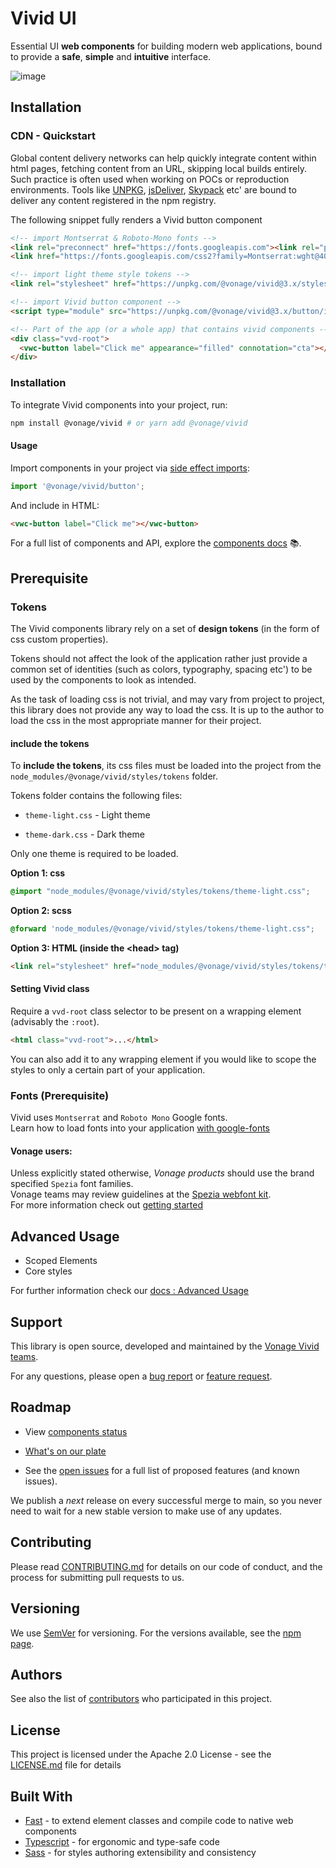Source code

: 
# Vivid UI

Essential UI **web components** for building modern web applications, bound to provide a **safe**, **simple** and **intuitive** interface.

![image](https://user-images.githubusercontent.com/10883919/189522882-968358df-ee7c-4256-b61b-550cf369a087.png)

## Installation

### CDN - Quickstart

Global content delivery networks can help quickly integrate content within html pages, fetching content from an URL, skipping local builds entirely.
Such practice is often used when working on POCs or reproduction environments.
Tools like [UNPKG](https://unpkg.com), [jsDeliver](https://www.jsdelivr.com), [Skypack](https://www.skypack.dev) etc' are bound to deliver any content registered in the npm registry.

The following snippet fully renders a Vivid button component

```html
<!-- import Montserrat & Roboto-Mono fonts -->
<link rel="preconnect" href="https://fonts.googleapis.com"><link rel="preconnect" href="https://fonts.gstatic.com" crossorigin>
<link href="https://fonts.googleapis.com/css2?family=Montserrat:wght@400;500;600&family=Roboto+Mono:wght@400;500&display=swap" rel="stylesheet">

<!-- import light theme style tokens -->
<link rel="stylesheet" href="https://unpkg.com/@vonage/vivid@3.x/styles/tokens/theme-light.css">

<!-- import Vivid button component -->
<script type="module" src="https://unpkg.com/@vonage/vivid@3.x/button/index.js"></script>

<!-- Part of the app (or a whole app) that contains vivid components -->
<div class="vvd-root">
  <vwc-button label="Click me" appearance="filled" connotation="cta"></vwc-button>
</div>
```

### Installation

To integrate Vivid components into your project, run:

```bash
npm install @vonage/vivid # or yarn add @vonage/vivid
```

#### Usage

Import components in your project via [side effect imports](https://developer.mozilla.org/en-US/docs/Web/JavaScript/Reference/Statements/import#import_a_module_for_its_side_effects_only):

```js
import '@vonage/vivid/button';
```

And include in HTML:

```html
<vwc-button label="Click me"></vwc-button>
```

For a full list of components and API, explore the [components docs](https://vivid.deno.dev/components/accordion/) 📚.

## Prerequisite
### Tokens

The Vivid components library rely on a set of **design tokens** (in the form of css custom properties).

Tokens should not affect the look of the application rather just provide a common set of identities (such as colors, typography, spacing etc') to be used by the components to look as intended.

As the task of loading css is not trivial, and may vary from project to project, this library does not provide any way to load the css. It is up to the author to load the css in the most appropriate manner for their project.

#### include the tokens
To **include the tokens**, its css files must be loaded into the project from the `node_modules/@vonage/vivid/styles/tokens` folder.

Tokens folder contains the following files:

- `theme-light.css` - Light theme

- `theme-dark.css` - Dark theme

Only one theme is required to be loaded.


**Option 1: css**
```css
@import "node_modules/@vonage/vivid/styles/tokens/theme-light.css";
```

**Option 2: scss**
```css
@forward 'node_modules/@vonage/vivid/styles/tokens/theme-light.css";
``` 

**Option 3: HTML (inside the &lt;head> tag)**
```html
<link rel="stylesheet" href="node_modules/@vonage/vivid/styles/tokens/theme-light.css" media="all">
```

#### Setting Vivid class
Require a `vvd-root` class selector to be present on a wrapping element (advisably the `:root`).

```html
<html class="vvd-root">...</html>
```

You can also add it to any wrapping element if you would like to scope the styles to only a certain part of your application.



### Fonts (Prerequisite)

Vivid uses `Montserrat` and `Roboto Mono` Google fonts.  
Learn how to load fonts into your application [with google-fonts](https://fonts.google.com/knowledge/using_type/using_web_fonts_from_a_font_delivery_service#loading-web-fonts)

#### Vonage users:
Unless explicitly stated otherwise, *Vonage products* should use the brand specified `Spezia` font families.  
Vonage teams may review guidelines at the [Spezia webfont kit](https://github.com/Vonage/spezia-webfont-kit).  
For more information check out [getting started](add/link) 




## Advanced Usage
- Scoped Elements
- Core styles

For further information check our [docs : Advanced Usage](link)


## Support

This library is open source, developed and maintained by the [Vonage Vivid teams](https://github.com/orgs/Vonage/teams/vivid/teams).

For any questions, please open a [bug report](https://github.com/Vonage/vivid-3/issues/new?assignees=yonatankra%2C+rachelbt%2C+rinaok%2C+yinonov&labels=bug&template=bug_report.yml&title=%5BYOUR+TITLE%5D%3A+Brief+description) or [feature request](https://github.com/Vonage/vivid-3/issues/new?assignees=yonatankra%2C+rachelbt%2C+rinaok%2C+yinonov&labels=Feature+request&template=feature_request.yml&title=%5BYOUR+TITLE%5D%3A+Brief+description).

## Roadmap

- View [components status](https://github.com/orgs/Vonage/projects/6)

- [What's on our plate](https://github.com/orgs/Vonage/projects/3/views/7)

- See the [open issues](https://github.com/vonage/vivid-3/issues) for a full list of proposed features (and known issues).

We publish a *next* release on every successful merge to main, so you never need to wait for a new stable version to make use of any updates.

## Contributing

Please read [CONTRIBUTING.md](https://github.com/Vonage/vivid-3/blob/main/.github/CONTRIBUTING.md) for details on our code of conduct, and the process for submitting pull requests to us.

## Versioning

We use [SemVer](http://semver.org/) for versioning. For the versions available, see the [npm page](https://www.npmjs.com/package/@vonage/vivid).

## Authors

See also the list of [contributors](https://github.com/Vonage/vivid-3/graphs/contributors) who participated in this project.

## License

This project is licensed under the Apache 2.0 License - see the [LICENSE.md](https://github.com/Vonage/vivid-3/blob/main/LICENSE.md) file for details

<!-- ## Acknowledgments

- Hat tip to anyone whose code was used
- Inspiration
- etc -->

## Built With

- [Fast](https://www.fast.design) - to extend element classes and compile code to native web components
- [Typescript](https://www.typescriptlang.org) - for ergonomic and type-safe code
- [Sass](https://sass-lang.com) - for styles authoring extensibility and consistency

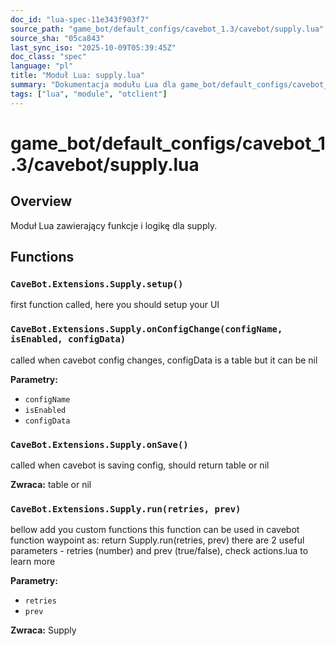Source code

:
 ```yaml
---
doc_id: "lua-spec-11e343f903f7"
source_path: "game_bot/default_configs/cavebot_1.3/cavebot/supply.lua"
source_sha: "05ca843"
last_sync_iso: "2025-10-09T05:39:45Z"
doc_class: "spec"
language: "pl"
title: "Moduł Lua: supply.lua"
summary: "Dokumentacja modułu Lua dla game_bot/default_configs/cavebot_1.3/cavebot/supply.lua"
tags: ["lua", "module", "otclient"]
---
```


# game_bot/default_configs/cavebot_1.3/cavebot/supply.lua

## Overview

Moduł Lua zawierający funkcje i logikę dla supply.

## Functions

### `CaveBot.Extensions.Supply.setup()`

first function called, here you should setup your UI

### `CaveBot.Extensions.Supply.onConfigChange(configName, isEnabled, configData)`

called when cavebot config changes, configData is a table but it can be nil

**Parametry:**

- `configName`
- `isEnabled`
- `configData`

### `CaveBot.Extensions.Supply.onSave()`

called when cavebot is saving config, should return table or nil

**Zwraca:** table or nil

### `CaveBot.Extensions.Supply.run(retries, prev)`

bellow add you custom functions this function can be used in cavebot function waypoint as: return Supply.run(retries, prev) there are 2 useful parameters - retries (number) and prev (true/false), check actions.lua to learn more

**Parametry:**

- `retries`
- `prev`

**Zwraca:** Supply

_What to work on_
Your reply must be a single number: the count of lines in the listing that hold "bound".

_Task output_
2